_Task to complete_. Print nothing but the lines below starting at the line that holds "and we use industrial" and ending at the line that holds "management efforts and", including both, each exactly as written.

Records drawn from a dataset
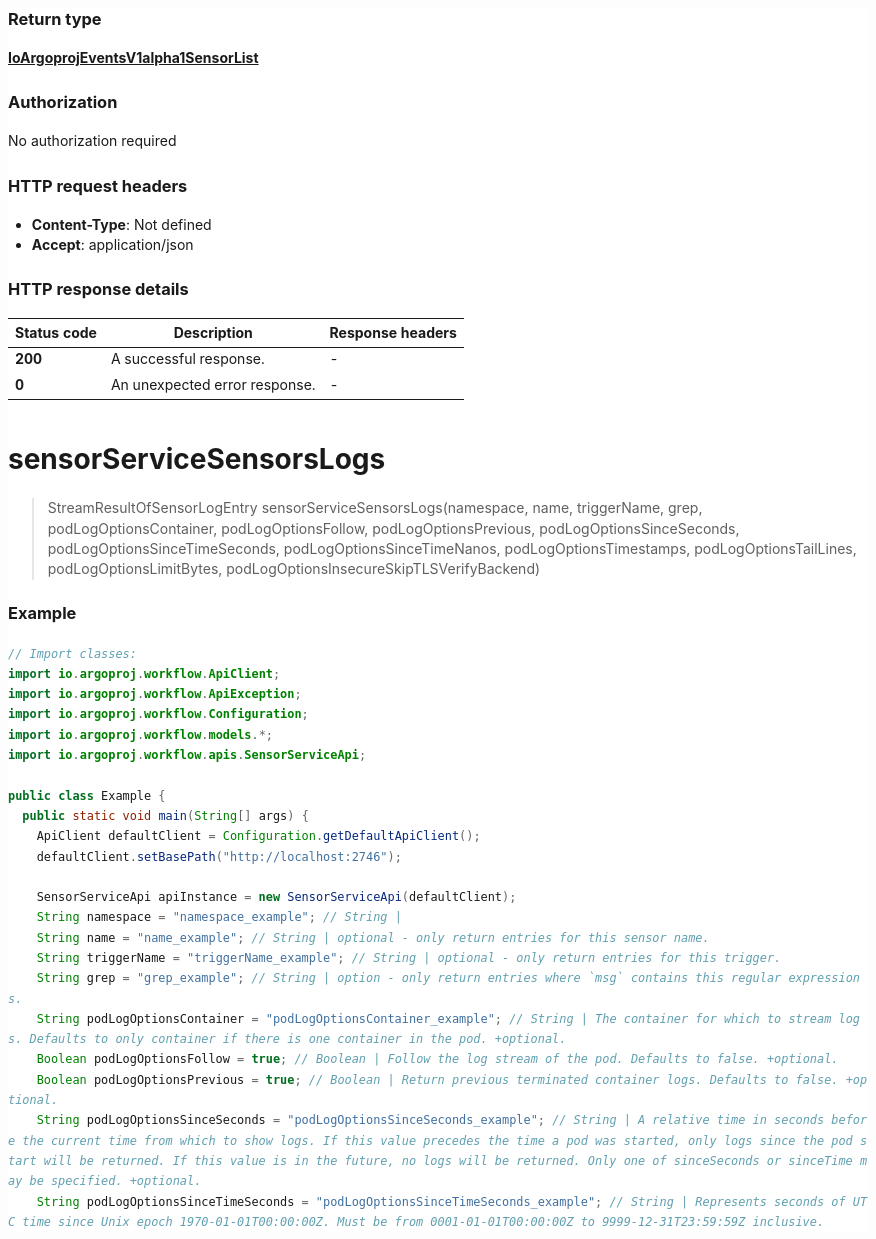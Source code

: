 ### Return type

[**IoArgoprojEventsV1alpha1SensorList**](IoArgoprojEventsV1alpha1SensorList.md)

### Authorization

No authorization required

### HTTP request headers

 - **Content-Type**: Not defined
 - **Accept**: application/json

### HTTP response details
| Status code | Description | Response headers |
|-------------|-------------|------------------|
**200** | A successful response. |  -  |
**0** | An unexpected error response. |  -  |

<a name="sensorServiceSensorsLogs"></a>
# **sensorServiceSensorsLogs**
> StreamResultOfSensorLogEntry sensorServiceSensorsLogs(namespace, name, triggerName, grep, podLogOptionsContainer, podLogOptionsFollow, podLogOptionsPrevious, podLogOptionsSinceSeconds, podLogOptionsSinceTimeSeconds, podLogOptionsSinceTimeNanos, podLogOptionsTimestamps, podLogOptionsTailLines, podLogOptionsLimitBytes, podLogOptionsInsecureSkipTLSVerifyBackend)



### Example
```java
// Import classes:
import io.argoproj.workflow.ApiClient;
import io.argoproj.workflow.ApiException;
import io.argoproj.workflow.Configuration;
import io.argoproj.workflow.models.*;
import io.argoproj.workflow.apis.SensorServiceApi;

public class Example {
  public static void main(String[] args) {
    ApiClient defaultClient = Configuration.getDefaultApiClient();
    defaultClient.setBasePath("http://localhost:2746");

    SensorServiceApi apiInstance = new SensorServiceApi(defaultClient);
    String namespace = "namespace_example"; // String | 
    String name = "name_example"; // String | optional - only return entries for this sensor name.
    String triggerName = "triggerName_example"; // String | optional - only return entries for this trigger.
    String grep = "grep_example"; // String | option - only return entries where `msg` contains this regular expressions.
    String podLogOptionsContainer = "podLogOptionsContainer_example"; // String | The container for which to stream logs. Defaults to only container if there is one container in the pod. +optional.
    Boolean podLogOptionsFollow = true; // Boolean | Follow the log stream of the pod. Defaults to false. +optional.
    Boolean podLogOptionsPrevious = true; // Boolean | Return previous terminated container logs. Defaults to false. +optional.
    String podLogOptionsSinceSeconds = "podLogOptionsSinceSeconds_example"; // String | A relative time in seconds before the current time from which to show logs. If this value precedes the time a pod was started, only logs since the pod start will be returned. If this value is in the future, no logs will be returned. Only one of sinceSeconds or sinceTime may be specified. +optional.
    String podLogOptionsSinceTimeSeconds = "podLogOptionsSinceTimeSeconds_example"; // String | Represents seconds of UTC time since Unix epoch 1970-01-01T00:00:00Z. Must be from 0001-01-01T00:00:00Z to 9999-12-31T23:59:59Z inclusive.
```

* * *

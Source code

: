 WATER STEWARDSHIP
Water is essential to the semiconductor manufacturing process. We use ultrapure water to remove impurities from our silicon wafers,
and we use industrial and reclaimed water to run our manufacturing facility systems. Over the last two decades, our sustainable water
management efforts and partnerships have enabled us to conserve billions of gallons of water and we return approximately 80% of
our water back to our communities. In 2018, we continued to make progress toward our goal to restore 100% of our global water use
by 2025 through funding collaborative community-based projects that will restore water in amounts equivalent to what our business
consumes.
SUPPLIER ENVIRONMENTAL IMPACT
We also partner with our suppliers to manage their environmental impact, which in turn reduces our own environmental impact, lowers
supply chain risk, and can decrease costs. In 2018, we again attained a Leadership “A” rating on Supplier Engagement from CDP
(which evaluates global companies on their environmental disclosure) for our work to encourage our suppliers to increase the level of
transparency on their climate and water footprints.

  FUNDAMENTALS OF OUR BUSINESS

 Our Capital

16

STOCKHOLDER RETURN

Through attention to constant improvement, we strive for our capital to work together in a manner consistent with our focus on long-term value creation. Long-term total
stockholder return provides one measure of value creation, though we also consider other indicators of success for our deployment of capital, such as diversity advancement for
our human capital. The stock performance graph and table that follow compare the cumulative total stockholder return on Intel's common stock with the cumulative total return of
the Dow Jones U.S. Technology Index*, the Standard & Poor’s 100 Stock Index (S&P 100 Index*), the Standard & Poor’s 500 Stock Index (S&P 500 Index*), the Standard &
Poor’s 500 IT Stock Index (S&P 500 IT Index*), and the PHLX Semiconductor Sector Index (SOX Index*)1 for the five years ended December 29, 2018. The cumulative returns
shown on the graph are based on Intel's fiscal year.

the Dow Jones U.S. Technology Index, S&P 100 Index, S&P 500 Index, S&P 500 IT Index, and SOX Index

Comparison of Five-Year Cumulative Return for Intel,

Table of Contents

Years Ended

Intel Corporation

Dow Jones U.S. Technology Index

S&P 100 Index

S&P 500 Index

_Response for this exercise_.
and we use industrial and reclaimed water to run our manufacturing facility systems. Over the last two decades, our sustainable water
management efforts and partnerships have enabled us to conserve billions of gallons of water and we return approximately 80% of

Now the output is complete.